Brief: Scan the entries line by line and return those with "value".

_ _ _

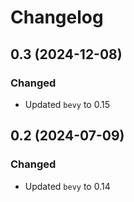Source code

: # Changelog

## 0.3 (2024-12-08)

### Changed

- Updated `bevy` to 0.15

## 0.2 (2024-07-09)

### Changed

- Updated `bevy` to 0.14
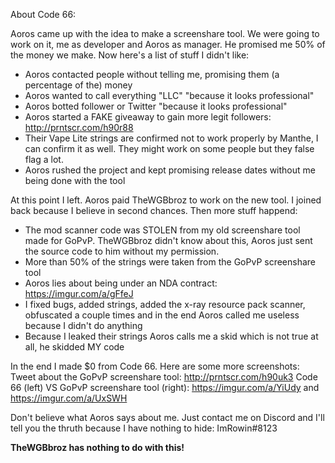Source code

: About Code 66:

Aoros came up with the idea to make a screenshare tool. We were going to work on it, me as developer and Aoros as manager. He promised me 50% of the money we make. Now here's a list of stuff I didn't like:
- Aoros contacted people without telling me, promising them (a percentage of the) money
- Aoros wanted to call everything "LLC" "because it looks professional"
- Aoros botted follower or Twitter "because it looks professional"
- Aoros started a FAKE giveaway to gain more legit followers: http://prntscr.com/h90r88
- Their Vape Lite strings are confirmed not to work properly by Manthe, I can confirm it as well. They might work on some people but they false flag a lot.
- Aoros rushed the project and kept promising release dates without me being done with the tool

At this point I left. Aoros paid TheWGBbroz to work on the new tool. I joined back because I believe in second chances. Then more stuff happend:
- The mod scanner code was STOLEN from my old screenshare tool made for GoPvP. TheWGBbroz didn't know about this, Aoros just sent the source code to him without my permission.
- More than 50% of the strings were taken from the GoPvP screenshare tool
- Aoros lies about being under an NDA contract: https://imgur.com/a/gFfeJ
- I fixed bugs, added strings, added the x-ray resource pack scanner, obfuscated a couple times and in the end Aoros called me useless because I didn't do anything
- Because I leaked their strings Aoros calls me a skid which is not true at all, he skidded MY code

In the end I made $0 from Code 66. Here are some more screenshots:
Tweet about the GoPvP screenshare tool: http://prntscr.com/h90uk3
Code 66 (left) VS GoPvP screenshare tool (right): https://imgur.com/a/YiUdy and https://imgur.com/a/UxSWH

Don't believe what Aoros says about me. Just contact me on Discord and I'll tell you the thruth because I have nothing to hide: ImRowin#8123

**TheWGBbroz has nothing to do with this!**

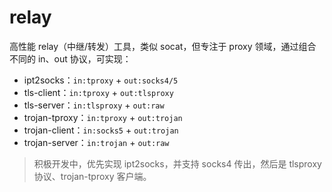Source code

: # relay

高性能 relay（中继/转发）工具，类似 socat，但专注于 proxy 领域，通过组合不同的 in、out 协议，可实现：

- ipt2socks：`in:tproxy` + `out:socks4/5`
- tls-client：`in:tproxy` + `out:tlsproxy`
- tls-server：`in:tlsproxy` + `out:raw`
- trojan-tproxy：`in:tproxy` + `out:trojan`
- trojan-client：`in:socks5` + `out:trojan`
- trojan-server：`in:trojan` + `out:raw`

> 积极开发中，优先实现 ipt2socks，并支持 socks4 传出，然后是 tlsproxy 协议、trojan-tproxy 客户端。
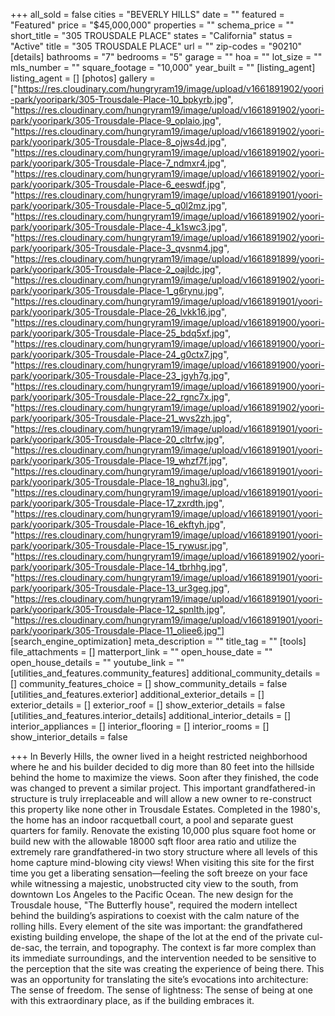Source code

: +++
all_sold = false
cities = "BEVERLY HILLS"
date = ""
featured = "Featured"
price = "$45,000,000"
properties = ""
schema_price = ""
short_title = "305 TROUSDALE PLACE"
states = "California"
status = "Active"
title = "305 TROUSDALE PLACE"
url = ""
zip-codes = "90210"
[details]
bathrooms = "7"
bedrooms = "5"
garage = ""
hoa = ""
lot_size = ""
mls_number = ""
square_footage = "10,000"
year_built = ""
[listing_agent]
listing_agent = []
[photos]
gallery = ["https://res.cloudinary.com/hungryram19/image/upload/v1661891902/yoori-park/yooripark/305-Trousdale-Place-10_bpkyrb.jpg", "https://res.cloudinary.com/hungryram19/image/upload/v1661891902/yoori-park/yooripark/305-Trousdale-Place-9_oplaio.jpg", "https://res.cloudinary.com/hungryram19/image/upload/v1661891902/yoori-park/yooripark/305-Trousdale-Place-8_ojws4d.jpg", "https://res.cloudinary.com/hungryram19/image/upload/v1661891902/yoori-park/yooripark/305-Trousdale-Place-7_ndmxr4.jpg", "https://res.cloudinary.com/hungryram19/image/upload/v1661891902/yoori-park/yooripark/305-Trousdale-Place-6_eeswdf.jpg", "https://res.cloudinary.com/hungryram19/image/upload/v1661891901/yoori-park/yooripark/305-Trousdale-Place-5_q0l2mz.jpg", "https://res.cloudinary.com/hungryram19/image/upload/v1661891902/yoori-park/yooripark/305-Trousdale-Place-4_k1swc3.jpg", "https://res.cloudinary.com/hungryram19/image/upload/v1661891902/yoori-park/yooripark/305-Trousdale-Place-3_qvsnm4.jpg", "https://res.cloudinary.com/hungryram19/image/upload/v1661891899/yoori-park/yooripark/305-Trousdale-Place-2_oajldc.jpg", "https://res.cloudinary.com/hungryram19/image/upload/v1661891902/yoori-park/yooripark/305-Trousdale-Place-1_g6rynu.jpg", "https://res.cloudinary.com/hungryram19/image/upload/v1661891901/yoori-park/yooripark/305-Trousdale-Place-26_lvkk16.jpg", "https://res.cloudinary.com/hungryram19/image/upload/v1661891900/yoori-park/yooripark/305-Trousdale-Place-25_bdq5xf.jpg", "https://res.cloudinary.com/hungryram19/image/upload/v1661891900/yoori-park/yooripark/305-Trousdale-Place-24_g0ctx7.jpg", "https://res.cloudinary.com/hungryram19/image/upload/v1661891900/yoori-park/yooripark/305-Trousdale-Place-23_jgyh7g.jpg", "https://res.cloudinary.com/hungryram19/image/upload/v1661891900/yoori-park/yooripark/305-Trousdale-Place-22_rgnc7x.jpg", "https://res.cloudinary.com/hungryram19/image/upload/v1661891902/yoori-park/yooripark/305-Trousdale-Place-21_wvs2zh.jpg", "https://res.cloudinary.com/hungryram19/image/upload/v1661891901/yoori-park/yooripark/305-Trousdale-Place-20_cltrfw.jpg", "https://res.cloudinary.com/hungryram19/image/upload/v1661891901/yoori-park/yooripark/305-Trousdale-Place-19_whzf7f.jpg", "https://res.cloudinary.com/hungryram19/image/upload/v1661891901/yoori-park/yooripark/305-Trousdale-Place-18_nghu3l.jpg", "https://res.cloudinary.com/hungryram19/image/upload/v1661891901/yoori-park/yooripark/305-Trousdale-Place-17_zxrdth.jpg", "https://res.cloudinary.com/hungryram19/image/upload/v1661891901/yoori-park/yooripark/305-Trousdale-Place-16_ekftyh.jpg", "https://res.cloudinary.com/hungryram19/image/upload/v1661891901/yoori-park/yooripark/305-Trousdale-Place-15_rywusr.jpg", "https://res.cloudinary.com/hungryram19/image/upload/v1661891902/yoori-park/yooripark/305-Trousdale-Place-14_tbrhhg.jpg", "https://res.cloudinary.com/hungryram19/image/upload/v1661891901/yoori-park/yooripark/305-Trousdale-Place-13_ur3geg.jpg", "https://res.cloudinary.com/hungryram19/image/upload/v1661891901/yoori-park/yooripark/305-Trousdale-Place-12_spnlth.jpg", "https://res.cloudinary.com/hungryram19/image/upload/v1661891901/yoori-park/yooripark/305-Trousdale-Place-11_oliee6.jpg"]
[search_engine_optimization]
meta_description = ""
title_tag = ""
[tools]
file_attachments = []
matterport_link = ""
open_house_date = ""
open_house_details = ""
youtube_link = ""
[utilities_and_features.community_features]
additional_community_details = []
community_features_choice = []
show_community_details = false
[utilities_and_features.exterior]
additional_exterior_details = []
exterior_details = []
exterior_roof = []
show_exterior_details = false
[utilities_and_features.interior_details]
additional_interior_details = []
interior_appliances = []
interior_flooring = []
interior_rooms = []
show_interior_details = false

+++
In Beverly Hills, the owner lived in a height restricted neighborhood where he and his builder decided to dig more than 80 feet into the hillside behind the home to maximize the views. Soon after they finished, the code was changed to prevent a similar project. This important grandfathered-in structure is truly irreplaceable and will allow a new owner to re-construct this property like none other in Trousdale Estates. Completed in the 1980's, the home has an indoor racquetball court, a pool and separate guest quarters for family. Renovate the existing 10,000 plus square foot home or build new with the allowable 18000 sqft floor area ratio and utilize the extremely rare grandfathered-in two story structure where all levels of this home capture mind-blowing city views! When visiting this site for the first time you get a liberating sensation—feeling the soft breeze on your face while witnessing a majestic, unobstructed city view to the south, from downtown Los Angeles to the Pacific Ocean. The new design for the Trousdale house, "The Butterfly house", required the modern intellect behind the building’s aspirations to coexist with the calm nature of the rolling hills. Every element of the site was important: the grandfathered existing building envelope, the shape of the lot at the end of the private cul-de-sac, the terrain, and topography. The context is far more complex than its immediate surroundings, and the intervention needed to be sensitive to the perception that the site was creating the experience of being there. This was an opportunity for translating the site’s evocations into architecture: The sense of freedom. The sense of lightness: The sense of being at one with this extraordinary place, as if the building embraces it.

_ _ _

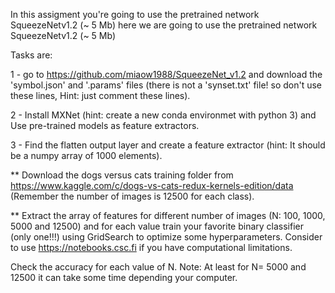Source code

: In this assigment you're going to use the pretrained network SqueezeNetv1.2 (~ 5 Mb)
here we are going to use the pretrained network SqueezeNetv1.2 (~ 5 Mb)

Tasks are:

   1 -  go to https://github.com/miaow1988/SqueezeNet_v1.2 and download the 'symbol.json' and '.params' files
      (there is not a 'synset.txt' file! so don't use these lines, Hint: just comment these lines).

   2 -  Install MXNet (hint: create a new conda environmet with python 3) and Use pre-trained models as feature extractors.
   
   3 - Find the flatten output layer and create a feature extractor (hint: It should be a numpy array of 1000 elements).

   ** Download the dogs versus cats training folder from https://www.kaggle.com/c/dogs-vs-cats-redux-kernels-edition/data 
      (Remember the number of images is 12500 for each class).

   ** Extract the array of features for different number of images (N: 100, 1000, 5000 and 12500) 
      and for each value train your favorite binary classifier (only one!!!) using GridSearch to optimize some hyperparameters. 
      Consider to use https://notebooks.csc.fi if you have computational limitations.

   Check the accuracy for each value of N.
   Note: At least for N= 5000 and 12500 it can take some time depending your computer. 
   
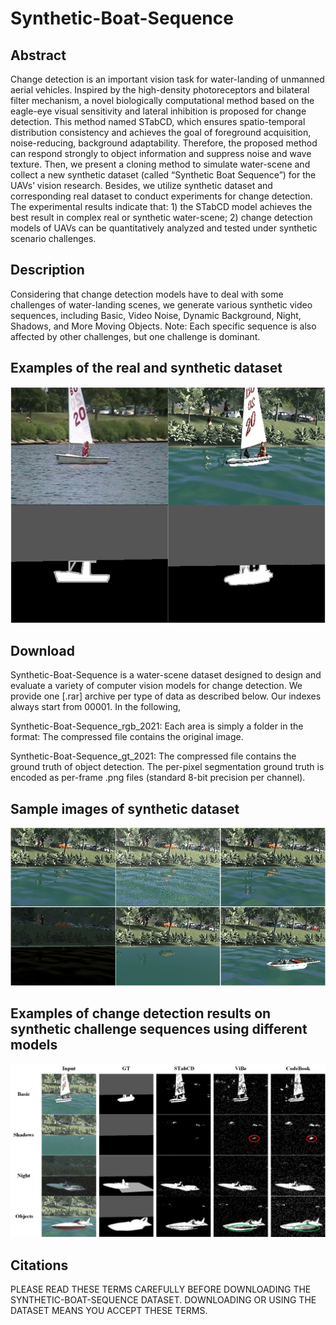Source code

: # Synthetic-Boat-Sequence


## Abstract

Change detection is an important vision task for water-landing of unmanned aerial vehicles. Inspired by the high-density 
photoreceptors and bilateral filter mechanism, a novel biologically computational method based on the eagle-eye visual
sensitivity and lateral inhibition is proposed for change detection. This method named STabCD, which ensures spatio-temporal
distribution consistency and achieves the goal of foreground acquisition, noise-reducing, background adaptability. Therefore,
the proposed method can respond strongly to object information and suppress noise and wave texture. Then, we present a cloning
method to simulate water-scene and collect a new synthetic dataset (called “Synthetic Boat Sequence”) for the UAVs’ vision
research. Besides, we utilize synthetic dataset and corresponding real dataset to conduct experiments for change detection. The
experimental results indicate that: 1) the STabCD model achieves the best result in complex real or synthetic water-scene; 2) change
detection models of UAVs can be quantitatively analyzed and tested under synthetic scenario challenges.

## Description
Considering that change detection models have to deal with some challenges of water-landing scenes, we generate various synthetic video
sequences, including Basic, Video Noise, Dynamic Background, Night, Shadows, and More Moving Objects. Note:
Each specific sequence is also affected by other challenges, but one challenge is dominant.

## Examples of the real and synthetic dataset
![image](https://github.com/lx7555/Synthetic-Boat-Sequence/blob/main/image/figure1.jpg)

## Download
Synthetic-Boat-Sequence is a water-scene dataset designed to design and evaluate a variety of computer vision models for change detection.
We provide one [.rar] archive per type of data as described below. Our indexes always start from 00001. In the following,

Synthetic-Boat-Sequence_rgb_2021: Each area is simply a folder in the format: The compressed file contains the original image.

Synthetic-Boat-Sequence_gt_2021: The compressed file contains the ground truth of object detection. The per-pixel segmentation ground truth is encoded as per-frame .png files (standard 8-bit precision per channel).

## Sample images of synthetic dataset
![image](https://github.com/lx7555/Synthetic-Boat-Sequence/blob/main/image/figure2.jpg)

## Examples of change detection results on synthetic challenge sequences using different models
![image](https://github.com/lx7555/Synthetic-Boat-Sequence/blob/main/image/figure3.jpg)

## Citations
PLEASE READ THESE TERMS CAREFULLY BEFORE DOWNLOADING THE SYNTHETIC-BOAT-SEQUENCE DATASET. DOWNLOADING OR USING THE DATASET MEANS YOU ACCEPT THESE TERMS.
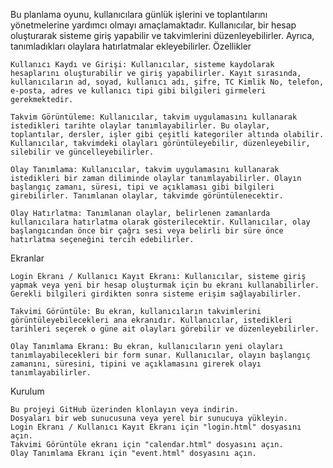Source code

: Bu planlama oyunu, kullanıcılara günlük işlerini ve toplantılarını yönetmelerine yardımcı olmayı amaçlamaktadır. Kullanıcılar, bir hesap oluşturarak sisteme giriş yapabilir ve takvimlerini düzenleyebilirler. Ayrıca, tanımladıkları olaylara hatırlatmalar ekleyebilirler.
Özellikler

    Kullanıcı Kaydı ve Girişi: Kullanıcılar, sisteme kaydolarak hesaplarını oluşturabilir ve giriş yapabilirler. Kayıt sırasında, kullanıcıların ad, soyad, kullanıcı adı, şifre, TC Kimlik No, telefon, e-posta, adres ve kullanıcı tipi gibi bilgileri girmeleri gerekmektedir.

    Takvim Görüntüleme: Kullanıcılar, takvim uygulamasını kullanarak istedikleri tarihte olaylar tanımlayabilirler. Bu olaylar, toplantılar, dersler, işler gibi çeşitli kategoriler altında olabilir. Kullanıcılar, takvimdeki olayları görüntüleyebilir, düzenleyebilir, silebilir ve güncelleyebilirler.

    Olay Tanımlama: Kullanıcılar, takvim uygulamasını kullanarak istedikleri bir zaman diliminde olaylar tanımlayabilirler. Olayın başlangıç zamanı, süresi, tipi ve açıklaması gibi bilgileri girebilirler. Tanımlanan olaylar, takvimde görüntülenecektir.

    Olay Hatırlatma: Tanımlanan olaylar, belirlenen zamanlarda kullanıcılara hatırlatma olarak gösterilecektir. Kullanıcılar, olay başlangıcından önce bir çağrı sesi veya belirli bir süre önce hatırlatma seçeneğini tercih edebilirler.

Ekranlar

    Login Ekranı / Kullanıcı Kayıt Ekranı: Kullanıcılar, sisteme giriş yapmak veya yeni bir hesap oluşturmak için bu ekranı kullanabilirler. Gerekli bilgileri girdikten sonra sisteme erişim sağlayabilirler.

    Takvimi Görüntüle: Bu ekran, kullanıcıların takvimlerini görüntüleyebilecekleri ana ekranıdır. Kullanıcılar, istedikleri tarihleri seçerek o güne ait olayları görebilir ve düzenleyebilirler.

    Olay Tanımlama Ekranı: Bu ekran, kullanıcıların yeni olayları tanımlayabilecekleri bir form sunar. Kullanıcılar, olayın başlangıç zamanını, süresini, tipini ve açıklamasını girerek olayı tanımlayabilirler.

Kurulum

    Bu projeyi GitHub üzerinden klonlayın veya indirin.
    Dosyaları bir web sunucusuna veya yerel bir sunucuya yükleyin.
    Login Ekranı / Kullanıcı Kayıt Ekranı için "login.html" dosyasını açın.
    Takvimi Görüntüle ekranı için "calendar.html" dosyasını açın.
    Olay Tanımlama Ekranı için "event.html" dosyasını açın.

_ _ _

Result:
      and for each value train your favorite binary classifier (only one!!!) using GridSearch to optimize some hyperparameters. 
   Check the accuracy for each value of N.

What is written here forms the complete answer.